Count every line of the material that holds the string "Difficolta". Respond with the total only.

*** Begin section ***

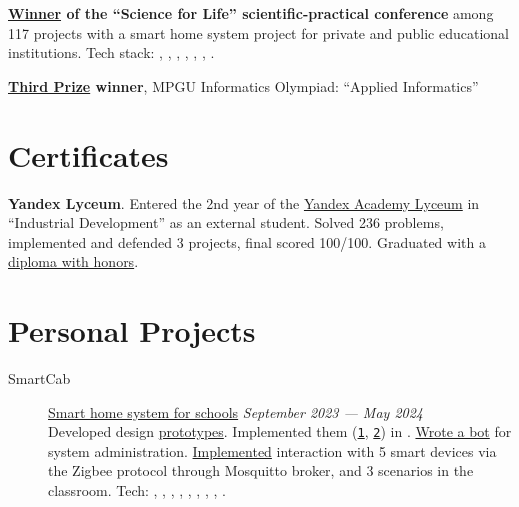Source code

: \documentclass[margin,line]{resume}
\begin{document}
\begin{resume}
  \textbf{\href{https://alchemmist.github.io/CV/attachments/scince-for-life-win.pdf}{Winner}
  of the “Science for Life” scientific-practical conference}
  among 117 projects with a smart home system project for private and public
  educational institutions. Tech stack: ,
  , , ,
  , , .

  \textbf{\href{https://alchemmist.github.io/CV/attachments/informatics-olimpic.pdf}{Third Prize}
  winner}, MPGU Informatics Olympiad:
  “Applied Informatics”

  \section{\mysidestyle Certificates}
  \textbf{Yandex Lyceum}. Entered the 2nd year of the
  \href{https://lyceum.yandex.ru/}{Yandex Academy Lyceum}
  in “Industrial Development” as an external student. Solved 236 problems,
  implemented and defended 3 projects, final scored 100/100. Graduated with
  a \href{https://alchemmist.github.io/CV/attachments/yandex-lyceum.pdf}{diploma with honors}.

  \section{\mysidestyle Personal Projects}\vspace{2mm}

  \begin{description}

    \item[SmartCab]\small{\href{https://github.com/smart-cab}{Smart home system for schools} \hfill
      \textsl{September 2023 — May 2024\vspace{1mm}}}\\
      Developed design \href{https://www.figma.com/design/8H1tFpxgmIDV1xp06ndi73/SmartCab?node-id=0-1&p=f}{prototypes}.
      Implemented them
      (\texttt{\href{https://github.com/smart-cab/smart-cab-hub/tree/main/frontend/src}{1}},
      \texttt{\href{https://github.com/smart-cab/smart-cab-dashboard/tree/main/frontend/src}{2}})
      in .
      \href{https://github.com/smart-cab/smartcab-bot}{Wrote a bot}
      for system administration.
      \href{https://github.com/smart-cab/smartcab-hub/blob/main/backend/smartcab/interface/mqtt.py}{Implemented}
      interaction with 5 smart devices via the Zigbee protocol through
      Mosquitto broker, and 3 scenarios in the classroom.
      Tech: , ,
      , ,
      ,
      , ,
      , .
      \vspace{3mm}


\end{description}
\end{resume}
\end{document}

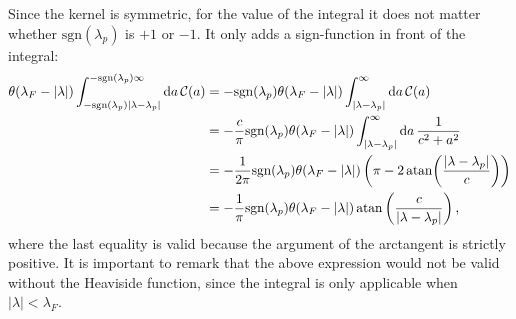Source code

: \documentclass[11pt, a4paper]{report} %
\newcommand{\kernel}{\mathcal{C}}
\begin{document}
Since the kernel is symmetric, for the value of the integral it does not matter whether \(\mathrm{sgn}(\lambda_p)\) is \(+1\) or \(-1\).
It only adds a sign-function in front of the integral:
\begin{align}
	\theta(\lambda_F - \lvert \lambda \rvert) \int_{-\textrm{sgn}(\lambda_p)\lvert\lambda-\lambda_p\rvert}^{ - \textrm{sgn}(\lambda_p)\infty} \dd a\,\kernel(a) &= - \textrm{sgn}(\lambda_p) \theta(\lambda_F - \lvert \lambda \rvert) \int_{\lvert\lambda-\lambda_p\rvert}^{\infty} \dd a\,\kernel(a)\\
	&= - \frac{c}{\pi} \textrm{sgn}(\lambda_p) \theta(\lambda_F - \lvert \lambda \rvert)  \int_{\lvert\lambda-\lambda_p\rvert}^{\infty} \dd a\,\frac{1}{c^2 + a^2}\\
	&= - \frac{1}{2\pi} \textrm{sgn}(\lambda_p) \theta(\lambda_F - \lvert \lambda \rvert)  \left( \pi - 2\atan(\frac{\lvert \lambda - \lambda_p\rvert}{c})\right)\label{eq:dpdeltanonsimplified}\\
	&= - \frac{1}{\pi} \textrm{sgn}(\lambda_p) \theta(\lambda_F - \lvert \lambda \rvert)  \atan\left(\frac{c}{\lvert\lambda-\lambda_p\rvert}\right),
\end{align}
where the last equality is valid because the argument of the arctangent is strictly positive.
It is important to remark that the above expression would not be valid without the Heaviside function, since the integral is only applicable when \(\lvert\lambda\rvert< \lambda_F\).
\end{document}

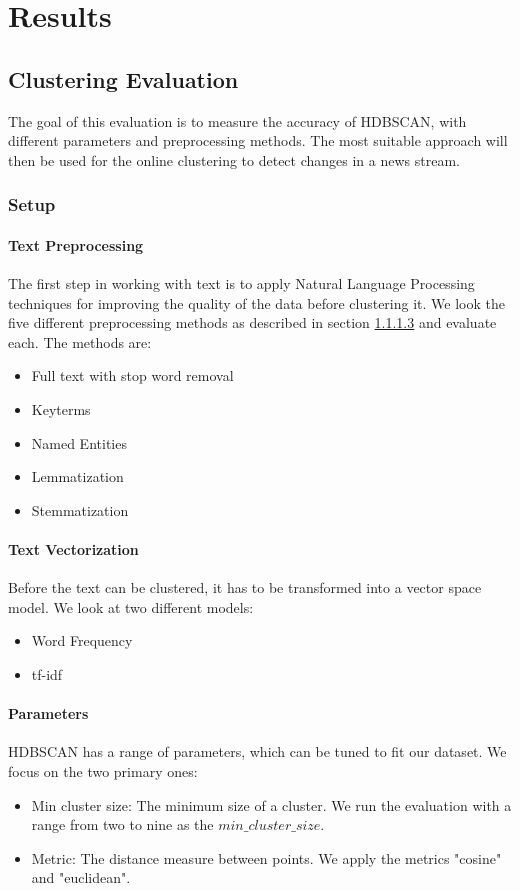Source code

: \section{Results}

\subsection{Clustering Evaluation}

The goal of this evaluation is to measure the accuracy of HDBSCAN, with different parameters and preprocessing methods. The most suitable approach will then be used for the online clustering to detect changes in a news stream.

\subsubsection{Setup}

\paragraph{Text Preprocessing}

 The first step in working with text is to apply Natural Language Processing techniques for improving the quality of the data before clustering it. We look the five different preprocessing methods  as described in section \ref{} and evaluate each. The methods are:
 \begin{itemize}
     \item Full text with stop word removal
     \item Keyterms
     \item Named Entities
     \item Lemmatization
     \item Stemmatization
 \end{itemize} 

\paragraph{Text Vectorization} Before the text can be clustered, it has to be transformed into a vector space model. We look at two different models:
\begin{itemize}
    \item Word Frequency
    \item tf-idf
\end{itemize}

\paragraph{Parameters} HDBSCAN has a range of parameters, which can be tuned to fit our dataset. We focus on the two primary ones:
\begin{itemize}
    \item Min cluster size: The minimum size of a cluster. We run the evaluation with a range from two to nine as the $min\_cluster\_size$. 
    \item Metric: The distance measure between points. We apply the metrics "cosine" and "euclidean". 
    
\end{itemize}

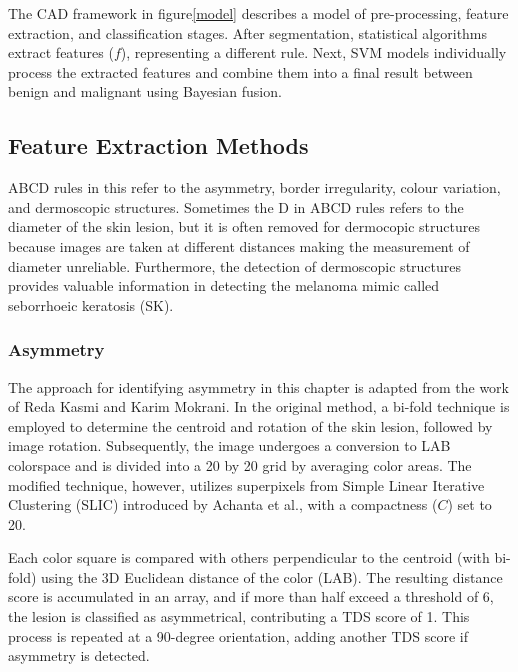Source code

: The CAD framework in figure\ref{model} describes a model of pre-processing, feature extraction, and classification stages. After segmentation, statistical algorithms extract features ($f$), representing a different rule. Next, SVM models individually process the extracted features and combine them into a final result between benign and malignant using Bayesian fusion.





\subsection{Feature Extraction Methods}
ABCD rules in this refer to the asymmetry, border irregularity, colour variation, and dermoscopic structures. Sometimes the D in ABCD rules refers to the diameter of the skin lesion, but it is often removed for dermocopic structures because images are taken at different distances making the measurement of diameter unreliable. Furthermore, the detection of dermoscopic structures provides valuable information in detecting the melanoma mimic called seborrhoeic keratosis (SK)\cite{Minagawa2017}. 



\subsubsection{Asymmetry}
The approach for identifying asymmetry in this chapter is adapted from the work of Reda Kasmi and Karim Mokrani\cite{Kasmi2016}. In the original method, a bi-fold technique is employed to determine the centroid and rotation of the skin lesion, followed by image rotation. Subsequently, the image undergoes a conversion to LAB colorspace and is divided into a 20 by 20 grid by averaging color areas. The modified technique, however, utilizes superpixels from Simple Linear Iterative Clustering (SLIC) introduced by Achanta et al.\cite{Achanta2012}, with a compactness ($C$) set to 20.

Each color square is compared with others perpendicular to the centroid (with bi-fold) using the 3D Euclidean distance of the color (LAB). The resulting distance score is accumulated in an array, and if more than half exceed a threshold of 6, the lesion is classified as asymmetrical, contributing a TDS score of 1. This process is repeated at a 90-degree orientation, adding another TDS score if asymmetry is detected.

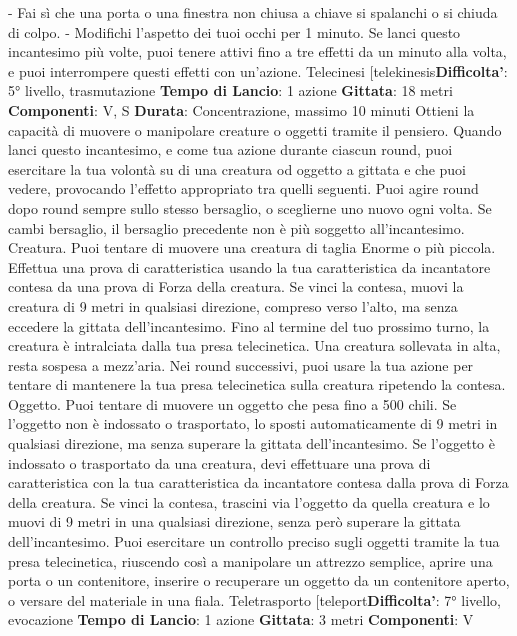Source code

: \begin{multicols}{2}
- Fai sì che una porta o una finestra non chiusa a
chiave si spalanchi o si chiuda di colpo.
- Modifichi l’aspetto dei tuoi occhi per 1 minuto.
Se lanci questo incantesimo più volte, puoi tenere attivi
fino a tre effetti da un minuto alla volta, e puoi
interrompere questi effetti con un’azione.
Telecinesi
[telekinesis\textbf{Difficolta'}:
5° livello, trasmutazione
\textbf{Tempo di Lancio}: 1 azione
\textbf{Gittata}: 18 metri
\textbf{Componenti}: V, S
\textbf{Durata}: Concentrazione, massimo 10 minuti
Ottieni la capacità di muovere o manipolare creature o
oggetti tramite il pensiero. Quando lanci questo
incantesimo, e come tua azione durante ciascun round,
puoi esercitare la tua volontà su di una creatura od
oggetto a gittata e che puoi vedere, provocando l’effetto
appropriato tra quelli seguenti. Puoi agire round dopo
round sempre sullo stesso bersaglio, o sceglierne uno
nuovo ogni volta. Se cambi bersaglio, il bersaglio
precedente non è più soggetto all’incantesimo.
Creatura. Puoi tentare di muovere una creatura di
taglia Enorme o più piccola. Effettua una prova di
caratteristica usando la tua caratteristica da incantatore
contesa da una prova di Forza della creatura. Se vinci
la contesa, muovi la creatura di 9 metri in qualsiasi
direzione, compreso verso l’alto, ma senza eccedere la
gittata dell’incantesimo. Fino al termine del tuo
prossimo turno, la creatura è intralciata dalla tua presa
telecinetica. Una creatura sollevata in alta, resta
sospesa a mezz’aria.
Nei round successivi, puoi usare la tua azione per
tentare di mantenere la tua presa telecinetica sulla
creatura ripetendo la contesa.
Oggetto. Puoi tentare di muovere un oggetto che pesa
fino a 500 chili. Se l’oggetto non è indossato o
trasportato, lo sposti automaticamente di 9 metri in
qualsiasi direzione, ma senza superare la gittata
dell’incantesimo.
Se l’oggetto è indossato o trasportato da una creatura,
devi effettuare una prova di caratteristica con la tua
caratteristica da incantatore contesa dalla prova di
Forza della creatura. Se vinci la contesa, trascini via
l’oggetto da quella creatura e lo muovi di 9 metri in una
qualsiasi direzione, senza però superare la gittata
dell’incantesimo.
Puoi esercitare un controllo preciso sugli oggetti tramite
la tua presa telecinetica, riuscendo così a manipolare
un attrezzo semplice, aprire una porta o un contenitore,
inserire o recuperare un oggetto da un contenitore
aperto, o versare del materiale in una fiala.
Teletrasporto
[teleport\textbf{Difficolta'}:
7° livello, evocazione
\textbf{Tempo di Lancio}: 1 azione
\textbf{Gittata}: 3 metri
\textbf{Componenti}: V

\end{multicols}
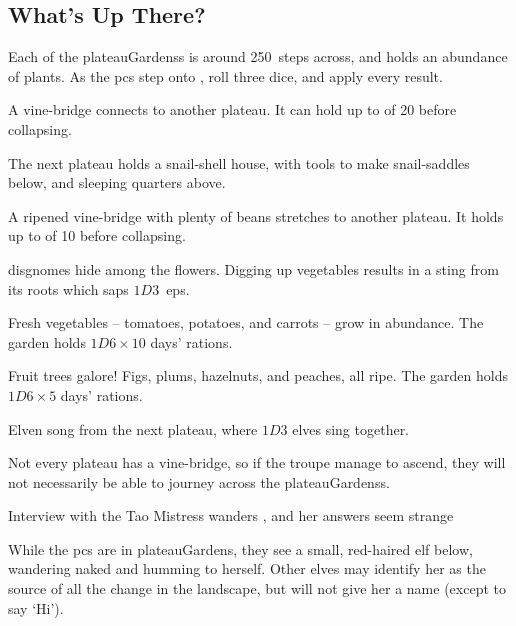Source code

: \begin{multicols}{2}

\subsection{What's Up There?}

Each of the \glspl{plateauGardens} is around 250~\glspl{step} across, and holds an abundance of plants.
As the \glspl{pc} step onto , roll three dice, and apply every result.

\begin{dlist}
  \item
  A vine-bridge connects to another plateau.
  It can hold up to  of 20 before collapsing.
  
  The next plateau holds a snail-shell house, with tools to make snail-saddles below, and sleeping quarters above.
  \item
  A ripened vine-bridge with plenty of beans stretches to another plateau.
  It holds up to  of 10 before collapsing.
  \item
  \Glspl{disgnome} hide among the flowers.
  Digging up vegetables results in a sting from its roots which saps $1D3$~\glspl{ep}.
  \item
  Fresh vegetables -- tomatoes, potatoes, and carrots -- grow in abundance.
  The garden holds $1D6 \times 10$ days' \glspl{ration}.
  \item
  Fruit trees galore!
  Figs, plums, hazelnuts, and peaches, all ripe.
  The garden holds $1D6 \times 5$ days' \glspl{ration}.
  \item
  Elven song from the next plateau, where $1D3$ elves sing together.
\end{dlist}

Not every plateau has a vine-bridge, so if the troupe manage to ascend, they will not necessarily be able to journey across the \glspl{plateauGardens}.


{Interview with the Tao Mistress}%
{ wanders , and her answers seem strange}%

While the \glspl{pc} are in \gls{plateauGardens}, they see a small, red-haired elf below, wandering naked and humming to herself.
Other elves may identify her as the source of all the change in the landscape, but will not give her a name (except to say `Hi').


\end{multicols}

*** End section ***

EXPECTED OUTPUT -> 2